**STUDY MATERIAL**

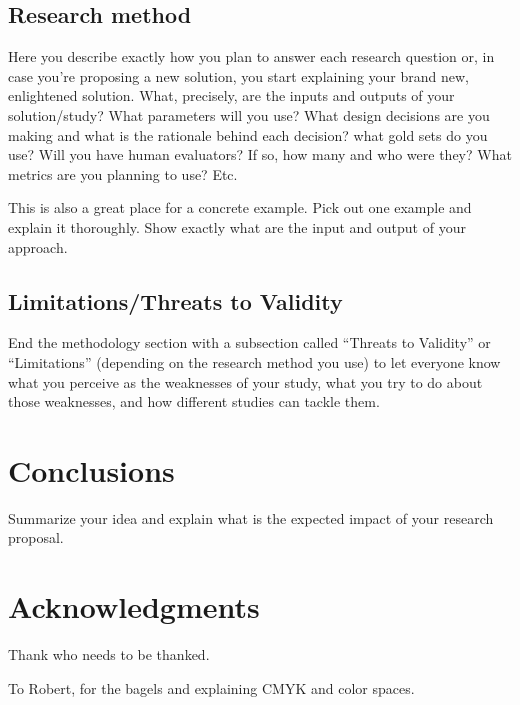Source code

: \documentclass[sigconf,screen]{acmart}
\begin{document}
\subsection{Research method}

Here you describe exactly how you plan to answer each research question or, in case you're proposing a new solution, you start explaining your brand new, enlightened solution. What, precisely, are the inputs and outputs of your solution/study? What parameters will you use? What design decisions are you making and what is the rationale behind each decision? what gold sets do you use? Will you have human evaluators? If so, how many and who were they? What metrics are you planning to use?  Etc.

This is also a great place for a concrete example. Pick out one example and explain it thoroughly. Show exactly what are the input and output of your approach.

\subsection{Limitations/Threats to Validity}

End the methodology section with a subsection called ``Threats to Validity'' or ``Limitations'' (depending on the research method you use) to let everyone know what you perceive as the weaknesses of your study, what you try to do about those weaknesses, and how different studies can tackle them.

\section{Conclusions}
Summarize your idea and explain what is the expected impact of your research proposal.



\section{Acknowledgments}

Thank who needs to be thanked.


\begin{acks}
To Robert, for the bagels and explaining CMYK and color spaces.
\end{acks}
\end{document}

...

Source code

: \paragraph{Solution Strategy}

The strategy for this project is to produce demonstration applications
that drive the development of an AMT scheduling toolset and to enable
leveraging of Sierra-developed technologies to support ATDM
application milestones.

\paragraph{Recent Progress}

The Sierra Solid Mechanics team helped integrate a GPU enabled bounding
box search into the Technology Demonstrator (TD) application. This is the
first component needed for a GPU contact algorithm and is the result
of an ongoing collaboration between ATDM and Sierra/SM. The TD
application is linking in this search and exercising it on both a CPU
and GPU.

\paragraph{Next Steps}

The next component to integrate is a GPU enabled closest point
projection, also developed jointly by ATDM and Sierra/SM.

**YOUR INSTRUCTIONS**
Go through the entries and copy every line with "enabled".

**ANSWER TO THIS EXERCISE**
The Sierra Solid Mechanics team helped integrate a GPU enabled bounding
The next component to integrate is a GPU enabled closest point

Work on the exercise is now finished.